Figure 4a graphically compares the offset values recorded with each vertex along the stretch pf coastline on Figure 4b. If graphical information systems of the type described by Visvalingam (1985) were available, then it would have been relatively easy to cross reference data in these two displays in order to clarify and refine concepts. Instead, cross referencing was done manually. The largest offsets values do not necessarily refer to the points which are perceptually most significant. Points which Attneave (1954) would have identified as critical in the Sunk Island region (points A and B on Figure 4b), have very low rankings compared to others, such as point 24 which occurs along a relatively smooth section of the Lincolnshire coast. We will return to this example later. Thus offset values are not reliable indicators for producing an unequivocal ranking of points with respect to perceptual significance.

Although the relationship between scale and the number of points per feature is still not clear, lines tend to be represented by a smaller number of points at reduced scales (Topfer and Pillewizer, 1966). The Douglas-Peucker method assumes that the rank order of points does not change with scale. Points used for small scale representations are always a subset of those used in larger scale representations. This assumption is invalid in certain situations, for example, along gently curving lines. On such lines, manual generalisations may result in different points being selected at different scales. Figures 5a and 5b show 25 (30%) and 33 (40%) points selected manually from a set of 85 points. Compare these figures with algorithmic selection of the same number of points in Figures 5c and 5d respectively. Different points represent the stretches between A to A', B to B' and C to C'. Note also the consequences of retaining points P and 0 shown on Figure 5d. The retention of P results in the omission of the perceptually critical point, X, and the selection of Y instead. Although the later inclusion of neighbouring points reduces the information value of point 0, the algorithm is unable to drop this point. Figures 5e and 5f show the differences between Figures 5b and 5d. These figures indicate how the retention of points selected at higher levels of the hierarchy limit the scope for adjusting the shape of the simplified line. Thus, the concept of a fixed rank order of critical points is not universally applicable, and the Douglas-Peucker rank ordering of points does not necessarily coincide with human perception of significance.

Robustness of the method

Since the algorithm is sensitive to the orientation of features with respect to the anchor and floater lines, we decided to test its robustness. The coastline of Figure 4b was progressively subdivided into two, four and eight segments and the offset values of vertices in each subdivision were recorded. The offset values of vertices on subdivisions of the line are plotted against offsets on the original line in Figures 6a-c. Here again, a generalised facility for cross referencing and exploring the distribution of selected points and features on Figures 4 and 6 would have provided greater incentive for formulating and testing hypotheses about the generalising process.

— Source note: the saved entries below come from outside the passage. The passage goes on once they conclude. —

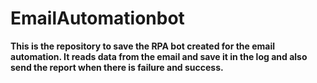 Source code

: # EmailAutomationbot

**This is the repository to save the RPA bot created for the email automation. It reads data from the email and save it in the log and also send the report when there is failure and success.** 
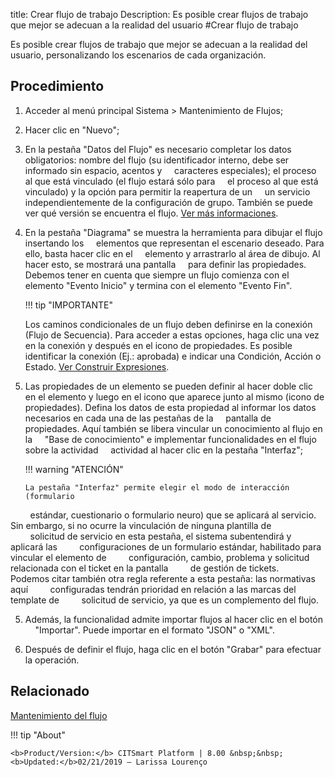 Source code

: title: Crear flujo de trabajo
Description: Es posible crear flujos de trabajo que mejor se adecuan a la realidad del usuario
#Crear flujo de trabajo

 Es posible crear flujos de trabajo que mejor se adecuan a la realidad del usuario, personalizando los escenarios de cada organización.

Procedimiento
------------

1.  Acceder al menú principal Sistema \> Mantenimiento de Flujos;

2.  Hacer clic en "Nuevo";

3.  En la pestaña "Datos del Flujo" es necesario completar los datos obligatorios: nombre
    del flujo (su identificador interno, debe ser informado sin espacio, acentos y
    caracteres especiales); el proceso al que está vinculado (el flujo estará sólo para
    el proceso al que está vinculado) y la opción para permitir la reapertura de un
    un servicio independientemente de la configuración de grupo. También se puede ver
    qué versión se encuentra el flujo. [Ver más informaciones][1].

3.  En la pestaña "Diagrama" se muestra la herramienta para dibujar el flujo insertando los
    elementos que representan el escenario deseado. Para ello, basta hacer clic en el
    elemento y arrastrarlo al área de dibujo. Al hacer esto, se mostrará una pantalla
    para definir las propiedades. Debemos tener en cuenta que siempre un flujo comienza con 
    el elemento "Evento Inicio" y termina con el elemento "Evento Fin".

    !!! tip "IMPORTANTE"
        
	Los caminos condicionales de un flujo deben definirse en la conexión (Flujo de Secuencia). 
        Para acceder a estas opciones, haga clic una vez en la conexión y después en el icono de propiedades.
        Es posible identificar la conexión (Ej.: aprobada) e indicar una Condición, Acción o Estado. [Ver Construir Expresiones][2].

4.  Las propiedades de un elemento se pueden definir al hacer doble clic en el elemento 
    y luego en el icono que aparece junto al mismo (icono de propiedades). Defina los datos
    de esta propiedad al informar los datos necesarios en cada una de las pestañas de la
    pantalla de propiedades. Aquí también se libera vincular un conocimiento al flujo en la
    "Base de conocimiento" e implementar funcionalidades en el flujo sobre la actividad
    actividad al hacer clic en la pestaña "Interfaz";

    !!! warning "ATENCIÓN"

        La pestaña "Interfaz" permite elegir el modo de interacción (formulario
        estándar, cuestionario o formulario neuro) que se aplicará al servicio.
        Sin embargo, si no ocurre la vinculación de ninguna plantilla de
        solicitud de servicio en esta pestaña, el sistema subentendirá y aplicará las
        configuraciones de un formulario estándar, habilitado para vincular el elemento de
        configuración, cambio, problema y solicitud relacionada con el ticket en la pantalla
        de gestión de tickets.  
        Podemos citar también otra regla referente a esta pestaña: las normativas aquí
        configuradas tendrán prioridad en relación a las marcas del template de
        solicitud de servicio, ya que es un complemento del flujo.  

5.  Además, la funcionalidad admite importar flujos al hacer clic en el botón
    "Importar". Puede importar en el formato "JSON" o "XML".

6.  Después de definir el flujo, haga clic en el botón "Grabar" para efectuar la operación.

Relacionado
------------

[Mantenimiento del flujo](/es-es/citsmart-esp-8/platform-administration/flow-maintenance/workflow-maintenance.html)

!!! tip "About"

    <b>Product/Version:</b> CITSmart Platform | 8.00 &nbsp;&nbsp;
    <b>Updated:</b>02/21/2019 – Larissa Lourenço

[1]:/es-es/citsmart-esp-8/platform-administration/flow-maintenance/workflow-maintenance.html
[2]:/es-es/citsmart-esp-8/platform-administration/flow-maintenance/expressions-creator.html
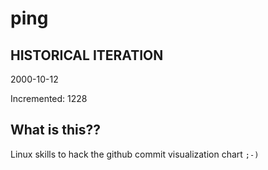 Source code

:# ping

## HISTORICAL ITERATION
2000-10-12

Incremented: 1228

## What is this?? 
Linux skills to hack the github commit visualization chart `;-)`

On Figure 6a-c, many points have identical values, and are unaffected by the segmentation of the line. The method is fairly robust in the sense that relatively few points change rank within the hierarchy. With the coastline of Humberside, only two, twelve and sixteen percent of the total 2226 points changed offset values when the line was subdivided into two, four and eight segments respectively. The stable points tend to be those with the lowest offsets. It appears that the algorithm rapidly locates the same extreme points and produces identical solutions from then on.

Segmentation of the line has the greatest impact upon the initial points selected, i.e. those with higher offsets. Hence, at higher levels of simplification, the same section of coastline can appear somewhat different if the positions of the initial anchor and floater points are altered. These terminal points tend to coincide on islands and holes represented by closed loops. Smaller islands are usually eliminated using other rules (e.g. area), but the position of the anchor/floater point can affect the generalised shape of relatively narrow but long islands, as depicted in Figures 7a-d.

The rank order of critical points is questionable. Also, the argument in favour of this algorithm based on the proposition that this "global holistic routine considers the line in its entirety while processing" (McMaster, 1987b, p95) appears to be misleading. The strip tree concept (Ballard, 1981) and Figure 6 indicate that lines may be manually split at critical points without consequence. However, arbitrary segmentation of lines can cause problems. For example, the Market Analysis division of CACI (personal communication) found in 1983 that the boundary files for administrative areas in Great Britain (digitised by the Department of Environment (DoE) and the Scottish Development Department (SDD) and distributed then by SIA Inc.) produced sliver polygons between the Scottish Regions and between Scotland and England. The Douglas-Peucker algorithm had been used with GIMMS to generalise the same bounding lines twice, independently. As depicted in Figure 8, the hypothetical national boundary line would have been generalised between nodes A and B in Scotland, and between nodes C and D in England. This resulted in two slightly different sets of points being selected to represent the same boundary, which created sliver polygons. Had the boundary been split at all significant nodes (namely A, B, C and D) this problem would not have arisen. Thus, differences in the selection of even a few initial points can cause problems when integrating weeded cartographic files.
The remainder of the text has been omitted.